Angesichts dessen stellt sich die Frage, wie viele von ihnen realistische Chancen haben, sich von der Sozialhilfe zu lösen und einer Erwerbsarbeit nachzugehen. Eine Befragung der Aargauer Sozialdienste 2021 ergab, dass bei vierzig Prozent der Betroffenen im Erwerbsalter eine Arbeitsintegration unrealistisch ist. In Biel zeigte sich, dass ein Viertel der erwachsenen Sozialhilfebezüger:innen nicht in der Lage war, an sehr niederschwelligen Gruppenworkshops teilzunehmen. Hauptgründe dafür waren gesundheitliche Beeinträchtigungen, mangelnde Verfügbarkeit wegen Kinderbetreuung, Ausbildung oder «stationärer Aufenthalt» und fehlende Sprachkenntnisse. Zwar wären bei der Aargauer Initiative Personen mit einer zu siebzig Prozent attestierten Arbeitsunfähigkeit von der Sanktion ausgeschlossen, doch nach zwei Jahren Sozialhilfe wechseln diese sowieso zur Invalidenversicherung (IV).

Die Autor:innen des Armutsmonitorings werfen ausserdem die Frage auf, in welchem Ausmass Sozialhilfebezüger:innen überhaupt auf den zusätzlichen finanziellen Druck reagieren und einen Job finden können. Schliesslich haben sie deutlich schlechtere Chancen auf dem Arbeitsmarkt. Im Fall von vorläufig aufgenommenen Asylsuchenden stellte eine Studie unlängst fest, dass weder markante Senkungen noch Steigerungen der Sozialhilfebeiträge Effekte auf die Erwerbstätigkeit haben. Kürzungen würden allerdings zur Zunahme von Kleinkriminalität führen – und die Lebenssituation der Betroffenen grundsätzlich massgeblich verschlechtern.

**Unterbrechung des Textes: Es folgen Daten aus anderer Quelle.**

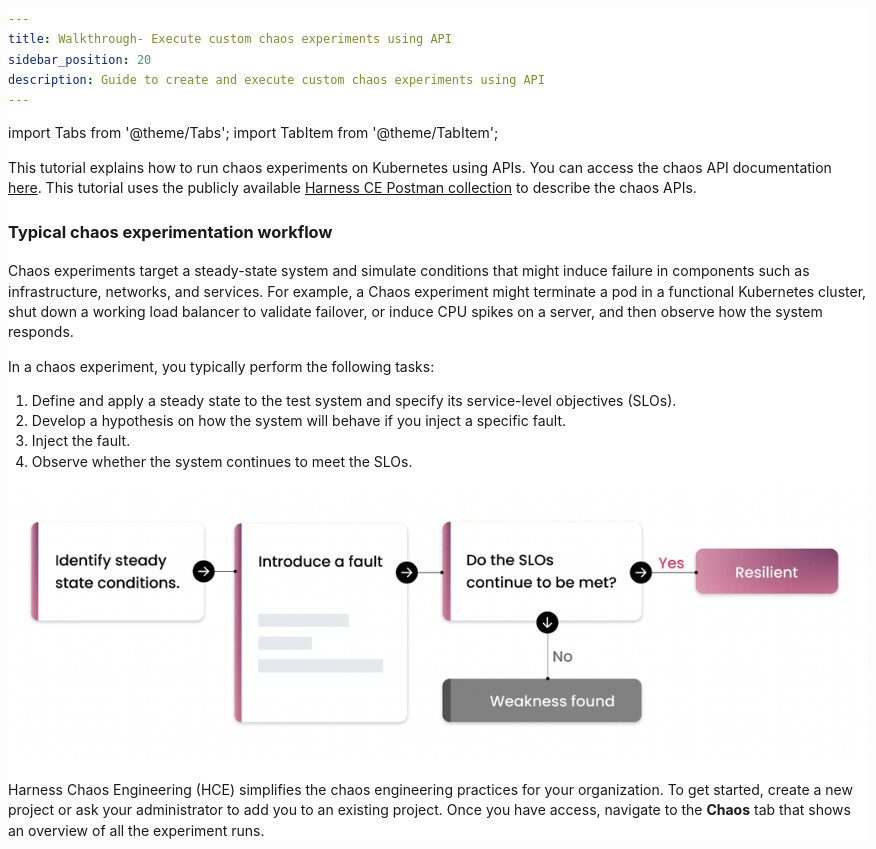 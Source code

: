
 ```yaml
---
title: Walkthrough- Execute custom chaos experiments using API
sidebar_position: 20
description: Guide to create and execute custom chaos experiments using API
---
```


import Tabs from '@theme/Tabs';
import TabItem from '@theme/TabItem';

This tutorial explains how to run chaos experiments on Kubernetes using APIs. You can access the chaos API documentation [here](https://apidocs.harness.io/chaos.html). This tutorial uses the publicly available [Harness CE Postman collection](https://elements.getpostman.com/redirect?entityId=25469526-59b35825-6240-4b45-9974-6bb869741318&entityType=collection) to describe the chaos APIs.

### Typical chaos experimentation workflow

Chaos experiments target a steady-state system and simulate conditions that might induce failure in components such as infrastructure, networks, and services. For example, a Chaos experiment might terminate a pod in a functional Kubernetes cluster, shut down a working load balancer to validate failover, or induce CPU spikes on a server, and then observe how the system responds.

In a chaos experiment, you typically perform the following tasks:
1. Define and apply a steady state to the test system and specify its service-level objectives (SLOs). 
2. Develop a hypothesis on how the system will behave if you inject a specific fault.
3. Inject the fault.
4. Observe whether the system continues to meet the SLOs.

![Chaos Engineering Overview](./static/using-api/chaos-engineering-overview.png)

Harness Chaos Engineering (HCE) simplifies the chaos engineering practices for your organization. To get started, create a new project or ask your administrator to add you to an existing project. Once you have access, navigate to the **Chaos** tab that shows an overview of all the experiment runs.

Angst, Rechte einzufordern

Die SVP betreibt also wieder einmal Politik gegen die Allerschwächsten, während das Problem an einer ganz anderen Stelle liegt: Im Aargau beziehen gerade mal 1,7 Prozent der Bevölkerung Sozialhilfe, 3200 Personen schon länger als zwei Jahre. Gleichzeitig verzichten dreissig bis vierzig Prozent der Personen, die Anspruch auf Sozialhilfe hätten, auf einen Bezug. Laut dem Armutsmonitoring sind das schweizweit insbesondere Ausländer:innen und Leute ohne Bildungsabschluss; Erstere, weil sie sich seit den von rechts auf nationaler Ebene erwirkten Verschärfungen im Ausländerrecht 2019 – dem letzten Grossangriff auf die Sozialhilfe – vor dem Verlust ihrer Niederlassungsbewilligung fürchten müssen, wenn sie über längere Zeit Sozialhilfe beziehen.

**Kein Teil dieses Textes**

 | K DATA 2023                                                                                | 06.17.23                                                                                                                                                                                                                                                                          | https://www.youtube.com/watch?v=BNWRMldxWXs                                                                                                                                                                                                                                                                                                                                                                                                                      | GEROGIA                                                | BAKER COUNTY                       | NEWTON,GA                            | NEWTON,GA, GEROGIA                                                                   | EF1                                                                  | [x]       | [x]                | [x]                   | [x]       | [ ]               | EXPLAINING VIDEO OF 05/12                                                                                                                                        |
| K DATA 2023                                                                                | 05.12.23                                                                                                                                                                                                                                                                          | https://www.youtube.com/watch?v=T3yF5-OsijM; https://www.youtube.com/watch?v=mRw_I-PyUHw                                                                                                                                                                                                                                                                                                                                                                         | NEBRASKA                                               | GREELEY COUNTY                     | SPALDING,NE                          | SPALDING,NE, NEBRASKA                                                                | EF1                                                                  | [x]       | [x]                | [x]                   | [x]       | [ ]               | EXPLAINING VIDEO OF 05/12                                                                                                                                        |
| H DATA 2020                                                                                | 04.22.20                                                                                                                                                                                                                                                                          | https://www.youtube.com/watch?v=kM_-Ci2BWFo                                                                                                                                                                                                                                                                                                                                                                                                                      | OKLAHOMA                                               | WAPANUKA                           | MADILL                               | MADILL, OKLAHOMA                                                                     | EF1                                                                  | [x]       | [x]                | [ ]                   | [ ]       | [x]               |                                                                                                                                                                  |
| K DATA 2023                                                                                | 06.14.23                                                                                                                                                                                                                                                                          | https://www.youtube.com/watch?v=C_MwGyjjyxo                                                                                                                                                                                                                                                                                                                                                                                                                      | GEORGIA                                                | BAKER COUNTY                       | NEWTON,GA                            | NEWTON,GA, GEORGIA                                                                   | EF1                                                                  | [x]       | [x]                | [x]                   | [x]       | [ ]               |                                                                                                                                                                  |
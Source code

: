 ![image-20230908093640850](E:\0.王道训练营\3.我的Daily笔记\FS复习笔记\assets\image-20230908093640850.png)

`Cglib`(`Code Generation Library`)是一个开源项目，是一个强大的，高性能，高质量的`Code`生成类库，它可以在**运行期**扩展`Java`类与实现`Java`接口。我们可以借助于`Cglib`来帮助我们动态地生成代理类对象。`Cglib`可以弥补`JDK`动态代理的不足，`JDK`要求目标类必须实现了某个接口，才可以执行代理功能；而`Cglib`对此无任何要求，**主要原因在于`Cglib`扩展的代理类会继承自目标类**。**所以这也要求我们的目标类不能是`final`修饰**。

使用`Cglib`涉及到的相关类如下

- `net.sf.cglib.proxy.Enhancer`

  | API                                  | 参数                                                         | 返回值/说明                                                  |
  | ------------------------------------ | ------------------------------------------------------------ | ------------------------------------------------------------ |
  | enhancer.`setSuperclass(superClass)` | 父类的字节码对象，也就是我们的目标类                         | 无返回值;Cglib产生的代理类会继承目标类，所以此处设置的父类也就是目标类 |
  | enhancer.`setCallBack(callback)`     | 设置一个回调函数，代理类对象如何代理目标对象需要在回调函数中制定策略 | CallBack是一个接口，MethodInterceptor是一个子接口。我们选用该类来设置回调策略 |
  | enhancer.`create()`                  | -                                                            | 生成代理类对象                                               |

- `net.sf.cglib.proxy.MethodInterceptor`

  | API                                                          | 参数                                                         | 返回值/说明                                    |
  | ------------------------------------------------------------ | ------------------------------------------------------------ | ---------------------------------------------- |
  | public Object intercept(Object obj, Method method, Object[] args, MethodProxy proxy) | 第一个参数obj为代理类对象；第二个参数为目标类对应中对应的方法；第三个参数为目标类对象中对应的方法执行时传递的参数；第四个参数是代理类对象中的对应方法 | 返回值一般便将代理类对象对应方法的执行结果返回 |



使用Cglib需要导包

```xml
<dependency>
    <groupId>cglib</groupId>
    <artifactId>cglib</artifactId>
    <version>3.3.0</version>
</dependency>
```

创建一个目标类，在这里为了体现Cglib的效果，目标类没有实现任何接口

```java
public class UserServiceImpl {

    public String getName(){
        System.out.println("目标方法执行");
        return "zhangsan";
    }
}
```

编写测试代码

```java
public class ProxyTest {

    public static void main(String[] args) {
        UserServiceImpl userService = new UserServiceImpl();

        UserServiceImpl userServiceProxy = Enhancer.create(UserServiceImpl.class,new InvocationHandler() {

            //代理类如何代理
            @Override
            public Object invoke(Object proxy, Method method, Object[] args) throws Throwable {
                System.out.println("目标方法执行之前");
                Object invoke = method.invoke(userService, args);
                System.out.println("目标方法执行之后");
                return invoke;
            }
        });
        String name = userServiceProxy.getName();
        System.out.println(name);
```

Laut Armutsmonitoring wird häufiger auf berechtigte Sozialhilfe verzichtet, je geringer die Bevölkerungsdichte ist und je stärker politisch konservative Kräfte auf kommunaler Ebene sind. Die SVP zielt genau darauf: dass die Angst, ein Grund- und Menschenrecht einzufordern, grösser ist als jene vor einem Leben unter dem Existenzminimum.